Research shows that most students in our society can perform arithmetic computation but cannot use those skills to solve problems. Reports indicate that students do not have a strong preparation in the areas of mathematics that require higher level cognitive skills and understanding to solve problems that go beyond routine situations. Students who are preparing now for their role in our world must be ready to face rapid advances in knowledge and technology and, no doubt, many as of yet undetermined needs.
The mathematics program uses the manipulative-based, integrated approach recommended by the National Council of Teachers of Mathematics. The curriculum is designed to reflect real-world situations, including the use of technology and a collaborative method of discovery.

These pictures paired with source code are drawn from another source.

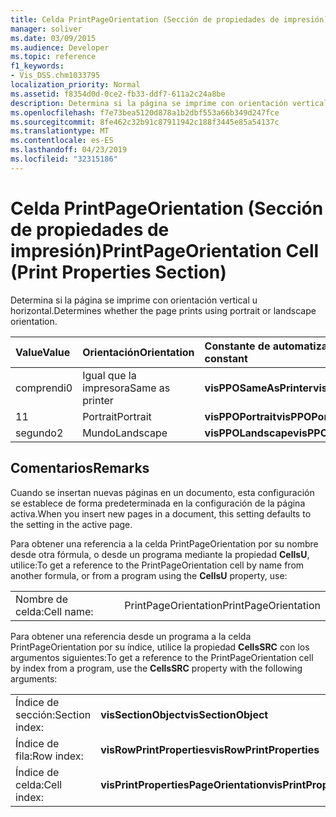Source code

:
 ```yaml
---
title: Celda PrintPageOrientation (Sección de propiedades de impresión)
manager: soliver
ms.date: 03/09/2015
ms.audience: Developer
ms.topic: reference
f1_keywords:
- Vis_DSS.chm1033795
localization_priority: Normal
ms.assetid: f8354d0d-0ce2-fb33-ddf7-611a2c24a8be
description: Determina si la página se imprime con orientación vertical u horizontal.
ms.openlocfilehash: f7e73bea5120d878a1b2dbf553a66b349d247fce
ms.sourcegitcommit: 8fe462c32b91c87911942c188f3445e85a54137c
ms.translationtype: MT
ms.contentlocale: es-ES
ms.lasthandoff: 04/23/2019
ms.locfileid: "32315186"
---
```

# <a name="printpageorientation-cell-print-properties-section"></a><span data-ttu-id="d88df-103">Celda PrintPageOrientation (Sección de propiedades de impresión)</span><span class="sxs-lookup"><span data-stu-id="d88df-103">PrintPageOrientation Cell (Print Properties Section)</span></span>

<span data-ttu-id="d88df-104">Determina si la página se imprime con orientación vertical u horizontal.</span><span class="sxs-lookup"><span data-stu-id="d88df-104">Determines whether the page prints using portrait or landscape orientation.</span></span>
  
|<span data-ttu-id="d88df-105">**Value**</span><span class="sxs-lookup"><span data-stu-id="d88df-105">**Value**</span></span>|<span data-ttu-id="d88df-106">**Orientación**</span><span class="sxs-lookup"><span data-stu-id="d88df-106">**Orientation**</span></span>|<span data-ttu-id="d88df-107">**Constante de automatización**</span><span class="sxs-lookup"><span data-stu-id="d88df-107">**Automation constant**</span></span>|
|:-----|:-----|:-----|
| <span data-ttu-id="d88df-108">comprendi</span><span class="sxs-lookup"><span data-stu-id="d88df-108">0</span></span>  <br/> | <span data-ttu-id="d88df-109">Igual que la impresora</span><span class="sxs-lookup"><span data-stu-id="d88df-109">Same as printer</span></span>  <br/> |<span data-ttu-id="d88df-110">**visPPOSameAsPrinter**</span><span class="sxs-lookup"><span data-stu-id="d88df-110">**visPPOSameAsPrinter**</span></span> <br/> |
| <span data-ttu-id="d88df-111">1</span><span class="sxs-lookup"><span data-stu-id="d88df-111">1</span></span>  <br/> | <span data-ttu-id="d88df-112">Portrait</span><span class="sxs-lookup"><span data-stu-id="d88df-112">Portrait</span></span>  <br/> |<span data-ttu-id="d88df-113">**visPPOPortrait**</span><span class="sxs-lookup"><span data-stu-id="d88df-113">**visPPOPortrait**</span></span> <br/> |
|<span data-ttu-id="d88df-114">segundo</span><span class="sxs-lookup"><span data-stu-id="d88df-114">2</span></span>  <br/> |<span data-ttu-id="d88df-115">Mundo</span><span class="sxs-lookup"><span data-stu-id="d88df-115">Landscape</span></span>  <br/> |<span data-ttu-id="d88df-116">**visPPOLandscape**</span><span class="sxs-lookup"><span data-stu-id="d88df-116">**visPPOLandscape**</span></span> <br/> |
   
## <a name="remarks"></a><span data-ttu-id="d88df-117">Comentarios</span><span class="sxs-lookup"><span data-stu-id="d88df-117">Remarks</span></span>

<span data-ttu-id="d88df-118">Cuando se insertan nuevas páginas en un documento, esta configuración se establece de forma predeterminada en la configuración de la página activa.</span><span class="sxs-lookup"><span data-stu-id="d88df-118">When you insert new pages in a document, this setting defaults to the setting in the active page.</span></span>
  
<span data-ttu-id="d88df-119">Para obtener una referencia a la celda PrintPageOrientation por su nombre desde otra fórmula, o desde un programa mediante la propiedad **CellsU**, utilice:</span><span class="sxs-lookup"><span data-stu-id="d88df-119">To get a reference to the PrintPageOrientation cell by name from another formula, or from a program using the **CellsU** property, use:</span></span> 
  
|||
|:-----|:-----|
| <span data-ttu-id="d88df-120">Nombre de celda:</span><span class="sxs-lookup"><span data-stu-id="d88df-120">Cell name:</span></span>  <br/> | <span data-ttu-id="d88df-121">PrintPageOrientation</span><span class="sxs-lookup"><span data-stu-id="d88df-121">PrintPageOrientation</span></span>  <br/> |
   
<span data-ttu-id="d88df-122">Para obtener una referencia desde un programa a la celda PrintPageOrientation por su índice, utilice la propiedad **CellsSRC** con los argumentos siguientes:</span><span class="sxs-lookup"><span data-stu-id="d88df-122">To get a reference to the PrintPageOrientation cell by index from a program, use the **CellsSRC** property with the following arguments:</span></span> 
  
|||
|:-----|:-----|
| <span data-ttu-id="d88df-123">Índice de sección:</span><span class="sxs-lookup"><span data-stu-id="d88df-123">Section index:</span></span>  <br/> |<span data-ttu-id="d88df-124">**visSectionObject**</span><span class="sxs-lookup"><span data-stu-id="d88df-124">**visSectionObject**</span></span> <br/> |
| <span data-ttu-id="d88df-125">Índice de fila:</span><span class="sxs-lookup"><span data-stu-id="d88df-125">Row index:</span></span>  <br/> |<span data-ttu-id="d88df-126">**visRowPrintProperties**</span><span class="sxs-lookup"><span data-stu-id="d88df-126">**visRowPrintProperties**</span></span> <br/> |
| <span data-ttu-id="d88df-127">Índice de celda:</span><span class="sxs-lookup"><span data-stu-id="d88df-127">Cell index:</span></span>  <br/> |<span data-ttu-id="d88df-128">**visPrintPropertiesPageOrientation**</span><span class="sxs-lookup"><span data-stu-id="d88df-128">**visPrintPropertiesPageOrientation**</span></span> <br/> |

The program emphasizes the way that children acquire and use strategies to perceive, understand, and act on mathematical problems. Children learn to use different methods to solve a problem and to seek multiple solutions to problems when appropriate. The content of mathematics is important, but it is emphasized within the larger framework of understanding and application.
The operations of addition, subtraction, multiplication, and division spiral sequentially throughout the curriculum each year as children expand their understanding of numbers and numeracy. These skills are applied as students use manipulatives, pencil and paper, mental computations, problem solving techniques, calculators, and computers to investigate the specific topics of fractions, decimals, measurement, patterns and relationships, and geometry.
Instruction takes place on a whole group, small group, and individual level. Related projects are designed to further children's mathematical understanding and to develop interdisciplinary themes. For example, in conjunction with a unit on Native Americans, kindergarten children play chip-trading games with dice, dried kernels of corn and clam shells. If the rolled dice is four then the child gets four pieces of corn. When the child has accumulated ten pieces of corn he trades for one clam shell. Some children can play with two dice and when they have accumulated ten clam shells, they can trade for one conch shell (representing one hundred).
In second grade, children read and then act out the story The Doorbell Rang. They explore graphing, division, multiplication, and story-problems. The culmination of this project is baking cookies and creating their own story-problems to share with classmates. The fourth grades study of the Maya base twenty number system includes concepts and skills in math, art, writing and social studies. In working with the number system students grapple with place value, different bases, and create replica of Maya art and symbols. They also write about their experiences and make cross cultural comparisons between our number systems and the Maya number system.